_Goal of the exercise_
Somewhere below are a line with "2. 获取所有 sheet 名称" and a later line with "5. 从数据起始行开始读取数据". Output exactly those lines and all lines between them.

(Collected data)

Content starts

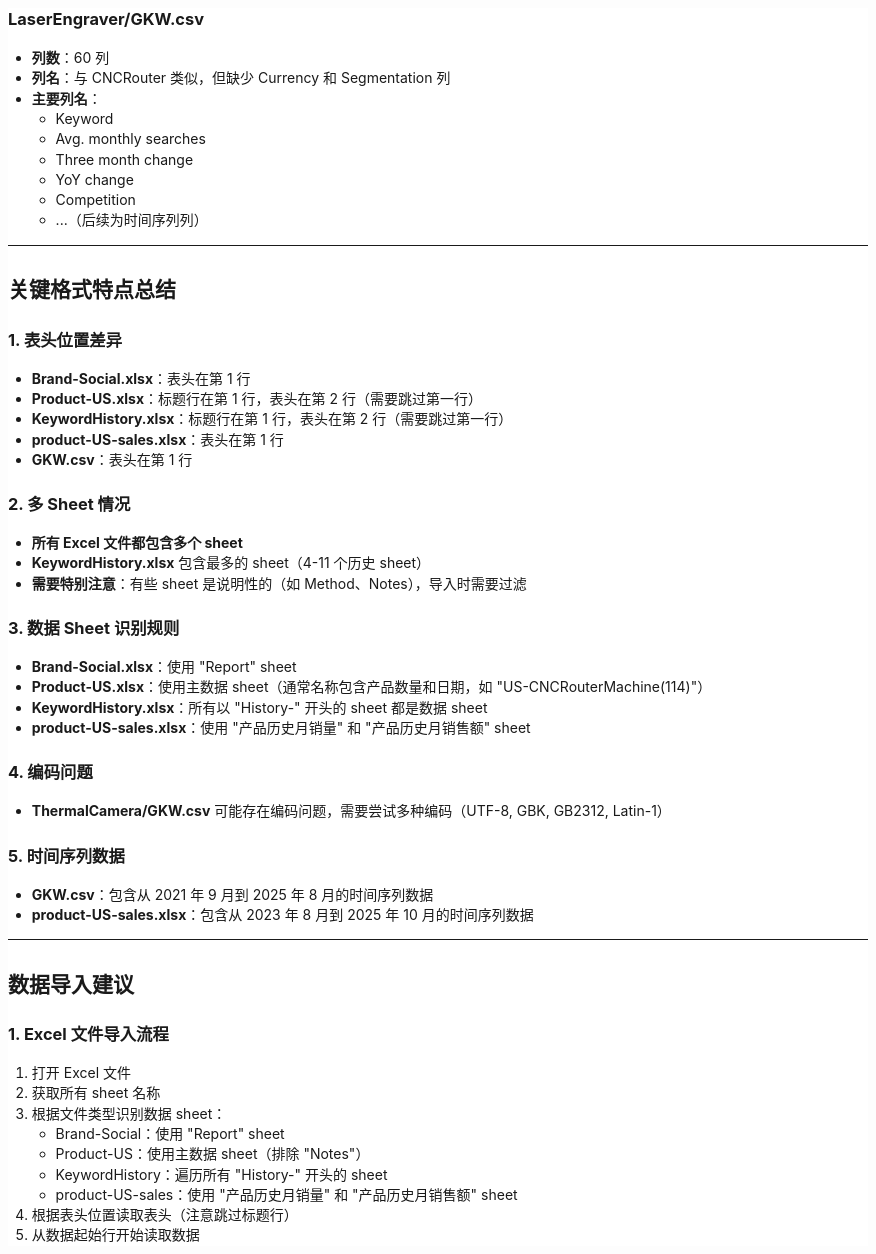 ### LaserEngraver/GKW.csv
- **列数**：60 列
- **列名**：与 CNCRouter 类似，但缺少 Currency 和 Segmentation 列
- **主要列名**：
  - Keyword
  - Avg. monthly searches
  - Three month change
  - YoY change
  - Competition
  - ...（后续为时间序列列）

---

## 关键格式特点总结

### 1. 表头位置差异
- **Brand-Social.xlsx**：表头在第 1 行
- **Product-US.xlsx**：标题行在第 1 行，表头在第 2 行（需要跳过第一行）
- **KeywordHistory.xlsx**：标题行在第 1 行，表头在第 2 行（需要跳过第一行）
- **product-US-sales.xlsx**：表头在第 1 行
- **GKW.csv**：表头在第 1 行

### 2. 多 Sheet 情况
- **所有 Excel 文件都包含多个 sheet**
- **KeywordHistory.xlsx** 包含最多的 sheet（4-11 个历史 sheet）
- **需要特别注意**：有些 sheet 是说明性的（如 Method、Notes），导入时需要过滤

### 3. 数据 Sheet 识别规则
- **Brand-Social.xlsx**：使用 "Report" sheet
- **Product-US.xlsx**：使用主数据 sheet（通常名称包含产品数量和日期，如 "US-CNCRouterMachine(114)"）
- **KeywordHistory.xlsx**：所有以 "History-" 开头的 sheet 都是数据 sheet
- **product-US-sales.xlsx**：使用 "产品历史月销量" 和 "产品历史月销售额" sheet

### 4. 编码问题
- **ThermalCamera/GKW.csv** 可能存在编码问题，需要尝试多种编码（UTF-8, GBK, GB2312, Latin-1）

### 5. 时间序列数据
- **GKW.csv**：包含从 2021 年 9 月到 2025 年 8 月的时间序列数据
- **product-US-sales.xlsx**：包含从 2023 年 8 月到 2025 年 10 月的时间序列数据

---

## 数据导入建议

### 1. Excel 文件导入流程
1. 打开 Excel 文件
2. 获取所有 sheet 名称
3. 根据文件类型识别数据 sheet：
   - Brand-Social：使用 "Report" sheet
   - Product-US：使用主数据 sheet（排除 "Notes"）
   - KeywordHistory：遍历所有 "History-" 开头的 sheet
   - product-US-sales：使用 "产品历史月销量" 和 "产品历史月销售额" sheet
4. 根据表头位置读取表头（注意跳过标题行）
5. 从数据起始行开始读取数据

Content ends
Content starts

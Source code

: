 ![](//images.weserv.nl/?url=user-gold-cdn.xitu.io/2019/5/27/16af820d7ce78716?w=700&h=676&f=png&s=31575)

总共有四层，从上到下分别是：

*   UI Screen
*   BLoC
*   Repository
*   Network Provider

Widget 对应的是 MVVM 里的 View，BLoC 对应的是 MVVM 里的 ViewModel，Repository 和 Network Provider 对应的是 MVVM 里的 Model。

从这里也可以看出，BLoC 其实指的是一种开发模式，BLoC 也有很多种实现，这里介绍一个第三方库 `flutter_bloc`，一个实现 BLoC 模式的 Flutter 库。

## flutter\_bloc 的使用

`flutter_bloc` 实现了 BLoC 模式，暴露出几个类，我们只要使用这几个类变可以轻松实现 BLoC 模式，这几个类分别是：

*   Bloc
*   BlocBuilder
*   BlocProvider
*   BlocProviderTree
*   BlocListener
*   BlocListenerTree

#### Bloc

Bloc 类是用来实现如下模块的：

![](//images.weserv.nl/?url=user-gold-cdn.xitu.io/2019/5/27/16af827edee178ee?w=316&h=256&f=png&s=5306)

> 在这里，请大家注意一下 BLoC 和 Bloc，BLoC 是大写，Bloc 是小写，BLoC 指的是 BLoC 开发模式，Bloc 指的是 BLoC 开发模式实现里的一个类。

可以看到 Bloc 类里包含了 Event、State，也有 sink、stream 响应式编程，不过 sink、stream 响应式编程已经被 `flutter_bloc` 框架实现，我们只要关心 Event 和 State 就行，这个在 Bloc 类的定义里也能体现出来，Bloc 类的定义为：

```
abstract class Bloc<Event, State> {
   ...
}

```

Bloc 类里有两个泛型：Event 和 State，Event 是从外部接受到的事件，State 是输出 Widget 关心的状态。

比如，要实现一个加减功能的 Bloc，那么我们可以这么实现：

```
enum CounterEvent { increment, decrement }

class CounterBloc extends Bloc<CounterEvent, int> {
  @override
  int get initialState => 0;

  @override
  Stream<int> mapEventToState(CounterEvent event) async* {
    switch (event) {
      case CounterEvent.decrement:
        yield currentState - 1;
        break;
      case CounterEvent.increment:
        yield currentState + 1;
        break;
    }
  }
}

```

Content ends

_Expected answer_
2. 获取所有 sheet 名称
3. 根据文件类型识别数据 sheet：
   - Brand-Social：使用 "Report" sheet
   - Product-US：使用主数据 sheet（排除 "Notes"）
   - KeywordHistory：遍历所有 "History-" 开头的 sheet
   - product-US-sales：使用 "产品历史月销量" 和 "产品历史月销售额" sheet
4. 根据表头位置读取表头（注意跳过标题行）
5. 从数据起始行开始读取数据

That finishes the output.